BEGIN AVAILABLE DATA

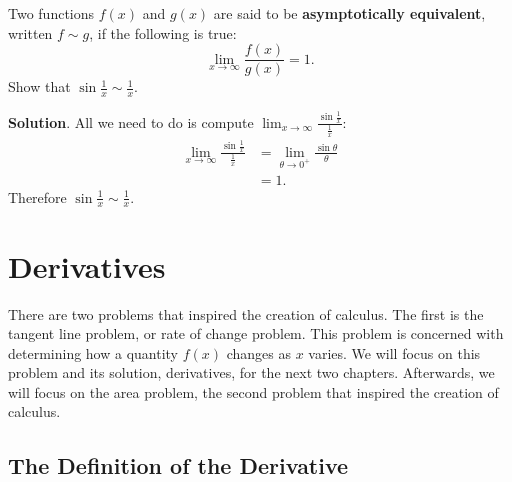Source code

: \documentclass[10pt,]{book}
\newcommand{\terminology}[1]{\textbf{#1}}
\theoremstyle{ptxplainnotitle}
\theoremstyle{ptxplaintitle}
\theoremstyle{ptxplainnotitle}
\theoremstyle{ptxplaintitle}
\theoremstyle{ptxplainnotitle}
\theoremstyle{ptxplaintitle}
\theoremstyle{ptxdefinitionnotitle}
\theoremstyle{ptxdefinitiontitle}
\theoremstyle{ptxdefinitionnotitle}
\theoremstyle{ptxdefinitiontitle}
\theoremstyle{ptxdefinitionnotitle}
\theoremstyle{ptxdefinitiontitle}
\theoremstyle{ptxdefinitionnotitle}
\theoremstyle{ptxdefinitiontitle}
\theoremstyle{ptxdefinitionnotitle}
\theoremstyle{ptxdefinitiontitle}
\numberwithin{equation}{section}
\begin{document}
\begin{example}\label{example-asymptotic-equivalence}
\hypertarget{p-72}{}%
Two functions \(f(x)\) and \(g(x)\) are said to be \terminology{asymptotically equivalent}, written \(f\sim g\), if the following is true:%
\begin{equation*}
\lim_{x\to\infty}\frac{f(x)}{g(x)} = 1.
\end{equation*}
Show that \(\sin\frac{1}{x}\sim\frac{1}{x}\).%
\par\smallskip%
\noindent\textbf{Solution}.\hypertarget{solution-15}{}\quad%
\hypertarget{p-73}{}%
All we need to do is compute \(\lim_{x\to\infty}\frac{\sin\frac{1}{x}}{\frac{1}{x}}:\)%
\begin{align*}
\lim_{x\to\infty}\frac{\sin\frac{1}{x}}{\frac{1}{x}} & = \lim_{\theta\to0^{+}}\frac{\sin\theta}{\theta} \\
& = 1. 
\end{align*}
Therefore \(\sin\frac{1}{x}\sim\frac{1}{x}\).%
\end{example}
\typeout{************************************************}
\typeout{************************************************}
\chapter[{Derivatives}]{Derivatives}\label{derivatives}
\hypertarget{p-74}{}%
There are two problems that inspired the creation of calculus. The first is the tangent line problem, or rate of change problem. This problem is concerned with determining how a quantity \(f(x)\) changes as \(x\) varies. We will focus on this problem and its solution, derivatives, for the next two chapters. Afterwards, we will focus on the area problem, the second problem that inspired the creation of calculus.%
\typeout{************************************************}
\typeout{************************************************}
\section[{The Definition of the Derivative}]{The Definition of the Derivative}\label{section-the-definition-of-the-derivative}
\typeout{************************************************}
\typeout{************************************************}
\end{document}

END AVAILABLE DATA
BEGIN AVAILABLE DATA

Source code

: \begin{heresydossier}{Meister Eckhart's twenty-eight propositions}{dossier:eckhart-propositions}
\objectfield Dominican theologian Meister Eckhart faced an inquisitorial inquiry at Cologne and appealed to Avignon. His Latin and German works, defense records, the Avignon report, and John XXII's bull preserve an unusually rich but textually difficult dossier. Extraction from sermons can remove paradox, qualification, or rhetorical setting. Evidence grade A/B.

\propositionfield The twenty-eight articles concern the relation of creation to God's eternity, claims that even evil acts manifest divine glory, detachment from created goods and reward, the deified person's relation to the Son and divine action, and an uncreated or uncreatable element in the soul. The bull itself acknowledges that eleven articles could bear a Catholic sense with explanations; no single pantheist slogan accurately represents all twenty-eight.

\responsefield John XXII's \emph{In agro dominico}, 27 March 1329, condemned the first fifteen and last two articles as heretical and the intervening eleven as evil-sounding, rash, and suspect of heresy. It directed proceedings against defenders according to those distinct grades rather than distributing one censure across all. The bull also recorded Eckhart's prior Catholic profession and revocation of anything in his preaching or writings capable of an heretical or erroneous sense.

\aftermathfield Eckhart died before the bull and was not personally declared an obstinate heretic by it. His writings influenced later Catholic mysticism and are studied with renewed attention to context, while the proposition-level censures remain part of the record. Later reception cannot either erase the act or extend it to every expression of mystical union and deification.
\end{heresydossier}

END AVAILABLE DATA
BEGIN AVAILABLE DATA

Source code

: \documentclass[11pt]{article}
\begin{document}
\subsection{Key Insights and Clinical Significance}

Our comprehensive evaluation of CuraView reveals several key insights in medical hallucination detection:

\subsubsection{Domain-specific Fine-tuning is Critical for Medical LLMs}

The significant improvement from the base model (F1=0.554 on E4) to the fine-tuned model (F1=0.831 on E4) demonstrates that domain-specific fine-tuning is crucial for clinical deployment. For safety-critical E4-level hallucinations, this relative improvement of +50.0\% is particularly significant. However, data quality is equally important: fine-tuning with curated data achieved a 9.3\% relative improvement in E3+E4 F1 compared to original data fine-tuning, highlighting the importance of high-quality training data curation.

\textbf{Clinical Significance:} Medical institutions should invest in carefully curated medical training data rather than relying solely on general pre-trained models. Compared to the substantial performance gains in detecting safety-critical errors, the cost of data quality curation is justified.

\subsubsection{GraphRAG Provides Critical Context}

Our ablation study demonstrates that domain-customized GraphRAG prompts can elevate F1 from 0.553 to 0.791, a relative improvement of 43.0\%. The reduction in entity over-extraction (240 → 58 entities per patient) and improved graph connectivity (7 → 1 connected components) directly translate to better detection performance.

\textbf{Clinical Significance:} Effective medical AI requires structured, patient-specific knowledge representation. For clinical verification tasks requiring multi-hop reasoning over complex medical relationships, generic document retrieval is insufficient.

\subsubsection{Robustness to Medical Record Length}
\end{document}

END AVAILABLE DATA

From the data above, gather every line that includes the word "tuning".

\subsubsection{Domain-specific Fine-tuning is Critical for Medical LLMs}
The significant improvement from the base model (F1=0.554 on E4) to the fine-tuned model (F1=0.831 on E4) demonstrates that domain-specific fine-tuning is crucial for clinical deployment. For safety-critical E4-level hallucinations, this relative improvement of +50.0\% is particularly significant. However, data quality is equally important: fine-tuning with curated data achieved a 9.3\% relative improvement in E3+E4 F1 compared to original data fine-tuning, highlighting the importance of high-quality training data curation.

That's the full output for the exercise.